Hong Kong’da beş konuşma terapisti, hükümet karşıtı olarak görülen çizgi diziler içeren çocuk kitapları basmaktan dolayı 19 ay hapis cezasına çarptırıldı. Çizgi romanlarda çocukların kışkırtıldığı ve beyninin yıkandığı ileri sürüldü.
Hong Kong’un İngiliz sömürgesi olduğu dönemden kalan isyana tahrik yasası doğrultusunda hüküm verilen dava için insan hakkı grupları “küstah bir baskı hareketi” olarak tanımladı. Hükümet ise bu iddiayı reddediyor.
Suçsuz olduklarını dile getiren terapistler kuzuların kurtlara karşı savaşına dair çizgi diziler içeren üç kitap yayınlamıştı.
Sanıkların yalnızca kitaplar ve içindeki sözcükler için değil, çocukların ya da başkalarının zihnine zarar verebileceği riskine karşı cezalandırılması gerektiğini belirten bölge yargıcı Kwok Wai Kin “istikrarsızlığın tohumunu ekmek” ifadelerini kullandı.

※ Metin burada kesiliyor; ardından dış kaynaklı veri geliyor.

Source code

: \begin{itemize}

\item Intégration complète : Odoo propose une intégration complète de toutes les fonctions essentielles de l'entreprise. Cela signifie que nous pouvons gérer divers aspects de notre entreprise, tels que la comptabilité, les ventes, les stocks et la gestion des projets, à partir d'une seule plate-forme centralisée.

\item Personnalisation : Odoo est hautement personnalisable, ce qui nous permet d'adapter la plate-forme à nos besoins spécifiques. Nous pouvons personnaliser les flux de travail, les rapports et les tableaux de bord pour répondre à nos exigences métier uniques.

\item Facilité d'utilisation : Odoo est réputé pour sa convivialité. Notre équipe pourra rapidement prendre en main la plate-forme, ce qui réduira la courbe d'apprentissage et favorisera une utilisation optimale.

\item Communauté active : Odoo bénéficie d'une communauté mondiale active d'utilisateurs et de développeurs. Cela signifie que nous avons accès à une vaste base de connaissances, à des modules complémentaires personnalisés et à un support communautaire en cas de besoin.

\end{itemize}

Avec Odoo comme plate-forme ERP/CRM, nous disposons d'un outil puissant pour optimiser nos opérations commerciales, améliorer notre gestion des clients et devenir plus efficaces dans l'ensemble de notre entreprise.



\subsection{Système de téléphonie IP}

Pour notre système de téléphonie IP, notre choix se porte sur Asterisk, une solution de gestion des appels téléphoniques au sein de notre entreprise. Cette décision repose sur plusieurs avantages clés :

Yargıç “Sanıkların yaptığı 4 yaş ve üzerini çocuklara yaptığı aslında kendi görüş ve değerlerini kabul ettirmek için çok genç çocukları yönlendirmek üzere beyin yıkama egzersizidir” dedi.

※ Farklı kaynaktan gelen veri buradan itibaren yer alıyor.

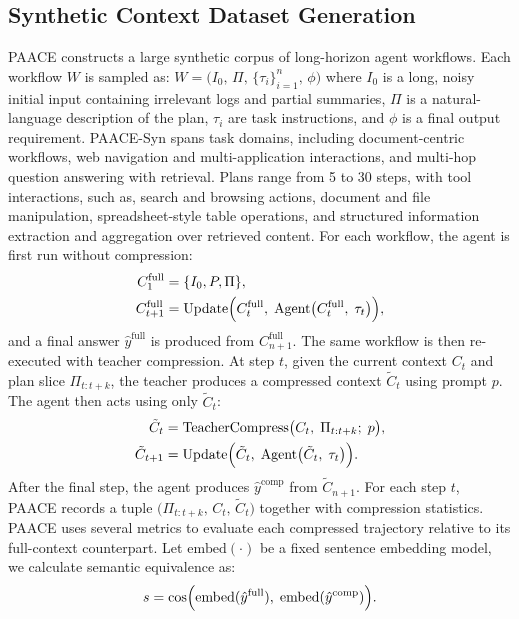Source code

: \documentclass{article}
\theoremstyle{plain}
\theoremstyle{definition}
\theoremstyle{remark}
\begin{document}
\subsection{Synthetic Context Dataset Generation}

PAACE constructs a large synthetic corpus of long-horizon
agent workflows.
Each workflow \(W\) is sampled as:
$W = \bigl(I_0,\, \Pi,\, \{\tau_i\}_{i=1}^n,\, \phi\bigr)$
where \(I_0\) is a long, noisy initial input containing irrelevant logs and partial
summaries, \(\Pi\) is a natural-language description of the plan, \(\tau_i\) are task instructions,
and \(\phi\) is a final output requirement. PAACE-Syn spans task domains,
including document-centric workflows, web navigation and multi-application interactions, and multi-hop question answering with retrieval. Plans range from 5 to 30 steps, with tool interactions, such as,
search and browsing actions, document and file manipulation,
spreadsheet-style table operations, and structured information
extraction and aggregation over retrieved content. For each workflow, the agent is first run without compression:
\begin{align}
    C^{\mathrm{full}}_1 &= \{I_0, P, \Pi\}, \\
    C^{\mathrm{full}}_{t+1}
    &= \mathrm{Update}\Bigl(
        C^{\mathrm{full}}_t,\;
        \mathrm{Agent}\bigl(C^{\mathrm{full}}_t,\; \tau_t\bigr)
    \Bigr),
\end{align}
and a final answer \(\hat{y}^{\mathrm{full}}\) is produced from \(C^{\mathrm{full}}_{n+1}\). The same workflow is then re-executed with teacher compression.
At step \(t\), given the current context \(C_t\) and plan slice \(\Pi_{t:t+k}\),
the teacher produces a compressed context \(\tilde{C}_t\) using prompt \(p\).
The agent then acts using only \(\tilde{C}_t\):
\begin{align}
    \tilde{C}_t &= \mathrm{TeacherCompress}\bigl(C_t,\; \Pi_{t:t+k};\; p\bigr),
    \\
    \tilde{C}_{t+1}
    &= \mathrm{Update}\Bigl(
        \tilde{C}_t,\;
        \mathrm{Agent}\bigl(\tilde{C}_t,\; \tau_t\bigr)
    \Bigr).
\end{align}
After the final step, the agent produces \(\hat{y}^{\mathrm{comp}}\) from \(\tilde{C}_{n+1}\). For each step \(t\), PAACE records a tuple
$
    \bigl(\Pi_{t:t+k},\, C_t,\, \tilde{C}_t\bigr)$
together with compression statistics. PAACE uses several metrics to evaluate each compressed trajectory relative to its full-context
counterpart. Let \(\mathrm{embed}(\cdot)\) be a fixed sentence embedding model, we calculate semantic equivalence as:
\begin{equation}
    s = \cos\Bigl(
        \mathrm{embed}(\hat{y}^{\mathrm{full}}),\;
        \mathrm{embed}(\hat{y}^{\mathrm{comp}})
    \Bigr).
\end{equation}
\end{document}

Kitaplarda ne anlatılıyor?
Yaşları 26 ile 29 arasında değişen terapistler Lorie Lai, Melody Yeung, Sidney Ng, Samuel Chan ve Marco Fong’un yayınladıkları kitaplarda kentin 2019 yılındaki kitlesel demokrasi yanlısı protestoları sırasındaki olaylara atıfta bulunuluyor.

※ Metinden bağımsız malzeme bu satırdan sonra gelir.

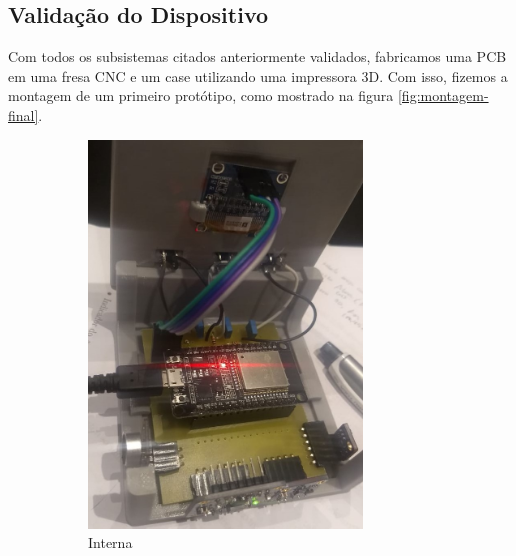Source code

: \documentclass[../monografia.tex]{subfiles}
\begin{document}

\subsection{Validação do Dispositivo} %


Com todos os subsistemas citados anteriormente validados, fabricamos uma PCB em uma fresa CNC e um case utilizando uma impressora 3D. Com isso, fizemos a montagem de um primeiro protótipo, como mostrado na figura \ref{fig:montagem-final}. 

\begin{figure}[h]
	\centering
	\begin{subfigure}{0.5\textwidth}
		\centering
	\includegraphics[width=0.8\textwidth]{placa-final}
	\caption{Interna}
	\label{fig:interna}
	\end{subfigure}%
	\begin{subfigure}{0.5\textwidth}
		\centering

\end{subfigure}
\end{figure}
\end{document}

Bahse konu olan olaylardan birinde 12 demokrasi protestocusunun 2020 yılında Hong Kong’dan sürat teknesiyle kaçış ve daha sonra Çinli sahil güvenlik ekiplerince yakalanmıştı.
Kitaplardan birinde de köyü işgal etmeye çalışan kurtlar kuzuları yiyor ve kuzular da savaşmaya başlıyor.
Yargıç kararında kitapların “çocukların Çin Halk Cumhuriyeti hükümetinin evlerini ellerinden alarak mutlu hayatlarını hiç hakları olmadığı halde bozmak gibi kötü bir niyetle Hong Kong’a gelmekte olduğu inancına yönelteceğini” ifade etti.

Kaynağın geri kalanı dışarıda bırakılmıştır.